Eraser strokes work like any other stroke, but while normal strokes get blended as I described, eraser strokes copy texels from an eraser texture onto the final result. The eraser texture starts out being set to the background color, but this is not always the case.

The reason that erasing is hard is layers. Without layers the eraser would simply set pixels to the background color. The problem with layers is that an eraser sets the pixel to whatever is beneath the current layer.

Milton solves the eraser problem by introducing Layer Marks. The main loop of the renderer works by looping over an array of render elements that describe individual strokes. A layer mark is a special kind of render element that is treated differently. When the renderer encounters a layer mark, it takes the current texture (it goes without saying that Milton renders to a texture) and copies it over to the eraser texture. This happens every time there is a new layer to be rendered, which results in the eraser texture always having the contents of whatever is below the current texture.

Anti-Aliasing

Milton uses OpenGL MSAA, but stroke rendering uses an extension called ARB_sample_shading. In traditional OpenGL MSAA, fragments get shaded only once. This usually makes sense for performance, but Milton’s rendering needs every sample to be shaded individually, since the thing that gets aliased is computed in the fragment shader. The latest bug that I encountered was a problem where ARB_sample_shading behaves different on Nvidia and Intel/AMD. When doing stroke rendering, Nvidia does not need me to specify an offset for the current sample, whereas Intel and AMD do.

Bonus section: Persistent drawing. No save button

After the canvas tech, my favorite Milton feature is the lack of a save button. There is no magic behind this. Milton paintings are very small and computers are very fast.
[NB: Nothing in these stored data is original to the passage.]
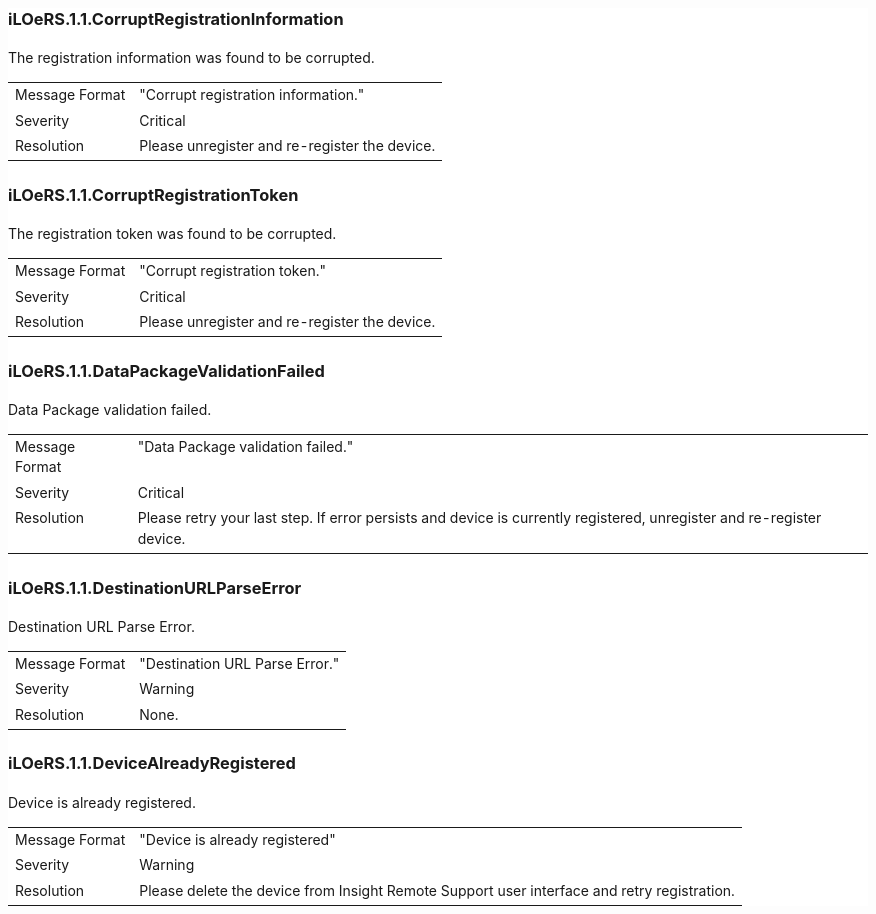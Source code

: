 ### iLOeRS.1.1.CorruptRegistrationInformation
The registration information was found to be corrupted.

| | |
|:---|:---|
|Message Format|"Corrupt registration information."
|Severity|Critical
|Resolution|Please unregister and re-register the device.

### iLOeRS.1.1.CorruptRegistrationToken
The registration token was found to be corrupted.

| | |
|:---|:---|
|Message Format|"Corrupt registration token."
|Severity|Critical
|Resolution|Please unregister and re-register the device.

### iLOeRS.1.1.DataPackageValidationFailed
Data Package validation failed.

| | |
|:---|:---|
|Message Format|"Data Package validation failed."
|Severity|Critical
|Resolution|Please retry your last step. If error persists and device is currently registered, unregister and re-register device.

### iLOeRS.1.1.DestinationURLParseError
Destination URL Parse Error.

| | |
|:---|:---|
|Message Format|"Destination URL Parse Error."
|Severity|Warning
|Resolution|None.

### iLOeRS.1.1.DeviceAlreadyRegistered
Device is already registered.

| | |
|:---|:---|
|Message Format|"Device is already registered"
|Severity|Warning
|Resolution|Please delete the device from Insight Remote Support user interface and retry registration.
One argument against this feature is that Milton is written in a language that is not memory safe. If there is a stack stomping bug that corrupts important data, Milton will happily go ahead and save the file for you. I have encountered this problem during development and it could totally happen in the wild. I have AppVerifier turned on for Milton pretty much 100% of the time. I only turn it off when it messes with other tools. AppVerifier has been a huge help to prevent and drastically reduce memory bugs in Milton and my other C/C++ programs. I don’t write Hello World without turning on AppVerifier.

Conclusion

I believe this blog post is a good summary of the interesting parts of Milton. The renderer is the most important part of Milton, but it is only about 10% of the code, not counting third party libraries like dear imgui and SDL.

I always aim to keep things as stupid as possible. I mentioned that Milton didn’t have a spatial subdivision optimization until it was a measurable problem. After it was measurable, I wrote a solution that was tailor-made for Milton and would not work well on other situations. It was a simple solution that solved an actual problem with very little code. I could have started out with a quadtree and ended up with something more complex and less performant.
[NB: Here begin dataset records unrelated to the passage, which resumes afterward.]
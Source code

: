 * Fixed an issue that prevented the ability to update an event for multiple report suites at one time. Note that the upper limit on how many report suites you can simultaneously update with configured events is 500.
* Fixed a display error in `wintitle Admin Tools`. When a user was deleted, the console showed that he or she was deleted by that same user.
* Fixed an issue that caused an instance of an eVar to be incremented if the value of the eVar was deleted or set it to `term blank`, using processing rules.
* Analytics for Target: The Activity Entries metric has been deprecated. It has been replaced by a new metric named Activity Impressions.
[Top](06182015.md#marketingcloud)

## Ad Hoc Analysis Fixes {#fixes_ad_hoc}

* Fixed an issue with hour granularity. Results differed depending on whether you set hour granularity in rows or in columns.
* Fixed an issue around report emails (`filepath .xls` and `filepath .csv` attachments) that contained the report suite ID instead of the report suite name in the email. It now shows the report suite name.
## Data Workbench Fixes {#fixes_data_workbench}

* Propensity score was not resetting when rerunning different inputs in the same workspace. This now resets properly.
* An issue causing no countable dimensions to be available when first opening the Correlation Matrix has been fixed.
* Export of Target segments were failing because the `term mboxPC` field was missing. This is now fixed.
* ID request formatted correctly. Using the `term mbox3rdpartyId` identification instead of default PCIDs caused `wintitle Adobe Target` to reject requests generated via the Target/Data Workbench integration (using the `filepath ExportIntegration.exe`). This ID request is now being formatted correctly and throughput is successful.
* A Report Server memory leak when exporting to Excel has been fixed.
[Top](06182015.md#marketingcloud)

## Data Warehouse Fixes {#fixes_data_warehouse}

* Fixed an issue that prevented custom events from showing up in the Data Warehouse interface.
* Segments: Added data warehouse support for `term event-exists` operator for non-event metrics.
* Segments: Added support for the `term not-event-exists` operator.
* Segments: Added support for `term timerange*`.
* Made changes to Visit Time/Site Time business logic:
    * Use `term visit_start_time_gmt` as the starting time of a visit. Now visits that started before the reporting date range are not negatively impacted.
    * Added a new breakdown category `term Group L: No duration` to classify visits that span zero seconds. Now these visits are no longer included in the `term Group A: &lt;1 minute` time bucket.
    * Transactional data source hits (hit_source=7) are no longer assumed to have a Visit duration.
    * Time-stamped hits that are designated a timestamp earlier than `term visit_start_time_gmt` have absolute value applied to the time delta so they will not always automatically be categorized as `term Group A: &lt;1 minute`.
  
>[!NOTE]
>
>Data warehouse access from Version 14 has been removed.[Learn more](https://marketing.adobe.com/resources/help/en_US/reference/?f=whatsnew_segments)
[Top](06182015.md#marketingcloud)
If I could go back would be to keep things even stupider. The software renderer had many optimizations that made it marginally faster but resulted in code that was harder to understand. By the time I started on the hardware renderer, I had removed most of the smart optimizations in the software renderer. It was mostly a waste of time.

Milton targets OpenGL 3.2 at the moment, but I believe it could lowered to support a bigger set of machines.

I have to stress this again. I tried many different things and rewrote a lot of code before I ended up with the current solution. The first time that the new renderer could show a Milton picture, it took 2 seconds to render a frame, enough to make the driver kill the app. There were many times that I could have thrown my hands and said “fuck it”, and there were a couple of times where I didn’t think that I was going to pull it off. The renderer still has a ways to go, but I am happy and proud of how it has turned out so far.